You could set a different timeout for your before hook but there are two things to consider:

  1. Here too you'd need to use a "regular" function rather than an arrow function so:
before(function (done) { 
  this.timeout(10000);
  1. This would set a timeout only for the before hook and would not affect your tests.
8
votes

You can also call timeout() on the return value from describe, like this:

describe('test', () => {
  before(...);
  it(...);
}).timeout(10000);

With this approach you can use arrow functions, because you're no longer relying on this.

8
votes

as instructed at https://mochajs.org/#hook-level, you have to use a regular function call to set the timeout.

before(function(done) {
  this.timeout(3000); // A very long environment setup.
  setTimeout(done, 2500);
});

if you insist on use arrow or async function in the hook. You may do it this way:

before(function (done) {
  this.timeout(3000);
  (async () => {
    await initilizeWithPromise();
  })().then(done);
});

It is quite helpful and nice-looking if you got multiple async calls to be resolved in the hook.

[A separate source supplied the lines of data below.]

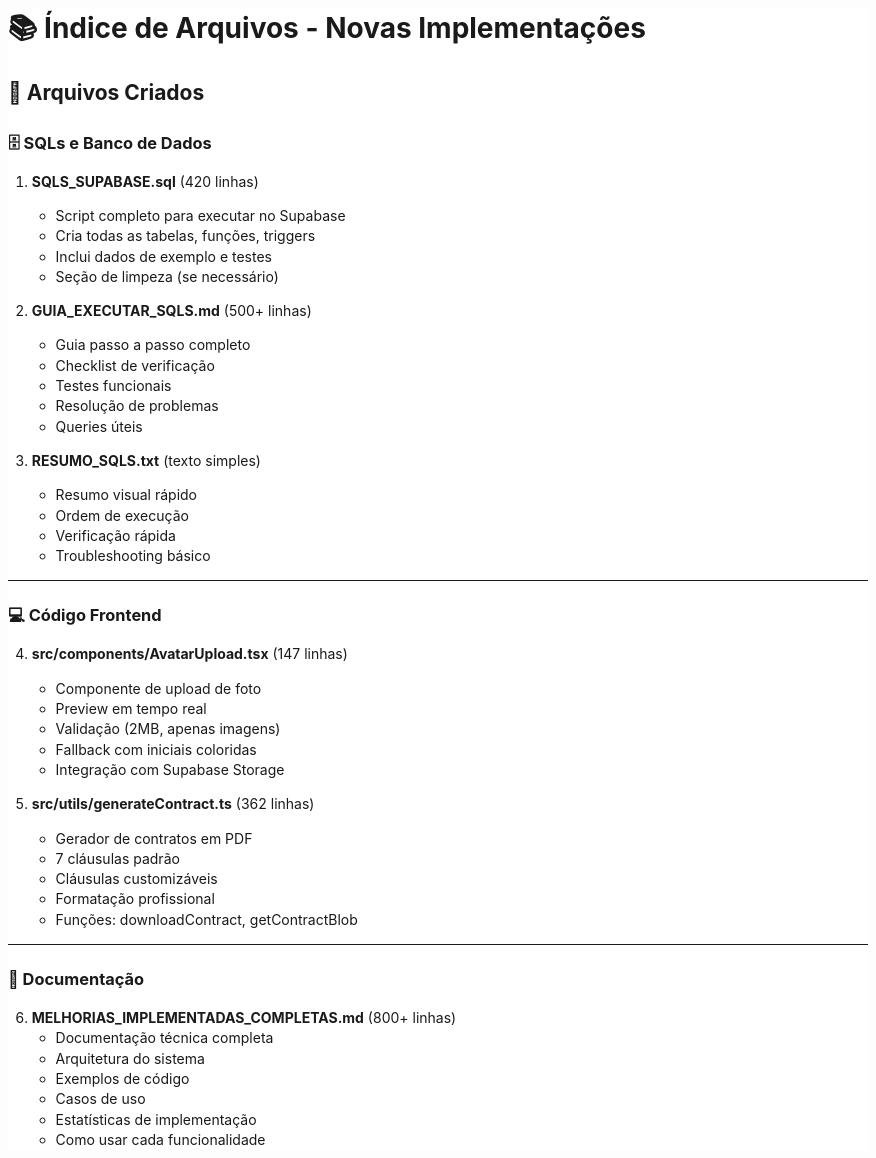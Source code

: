 # 📚 Índice de Arquivos - Novas Implementações

## 📄 Arquivos Criados

### 🗄️ SQLs e Banco de Dados

1. **SQLS_SUPABASE.sql** (420 linhas)
   - Script completo para executar no Supabase
   - Cria todas as tabelas, funções, triggers
   - Inclui dados de exemplo e testes
   - Seção de limpeza (se necessário)

2. **GUIA_EXECUTAR_SQLS.md** (500+ linhas)
   - Guia passo a passo completo
   - Checklist de verificação
   - Testes funcionais
   - Resolução de problemas
   - Queries úteis

3. **RESUMO_SQLS.txt** (texto simples)
   - Resumo visual rápido
   - Ordem de execução
   - Verificação rápida
   - Troubleshooting básico

---

### 💻 Código Frontend

4. **src/components/AvatarUpload.tsx** (147 linhas)
   - Componente de upload de foto
   - Preview em tempo real
   - Validação (2MB, apenas imagens)
   - Fallback com iniciais coloridas
   - Integração com Supabase Storage

5. **src/utils/generateContract.ts** (362 linhas)
   - Gerador de contratos em PDF
   - 7 cláusulas padrão
   - Cláusulas customizáveis
   - Formatação profissional
   - Funções: downloadContract, getContractBlob

---

### 📝 Documentação

6. **MELHORIAS_IMPLEMENTADAS_COMPLETAS.md** (800+ linhas)
   - Documentação técnica completa
   - Arquitetura do sistema
   - Exemplos de código
   - Casos de uso
   - Estatísticas de implementação
   - Como usar cada funcionalidade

updated: fuction def works well with async too. So this hook can be upgraded to

before(async function () {
  this.timeout(3000);
  await initilizeWithPromise();      
});

So it provides benefits from both this and await.

By the way, mocha works pretty fine with promises nowadays. If timeout is not a concern. Just do this:

before(async () => {
  await initilizeWithPromise();
});
1
votes

Calling this.timeout(milliseconds); in the before hook is correct. Anyway, you need to use a regular function for the hook (function (done) ...) rather than an arrow function (done => ...).

before(
    function(done) {
        this.timeout(10000);
        ...
    }
);

And the reason is that arrow functions have no this binding.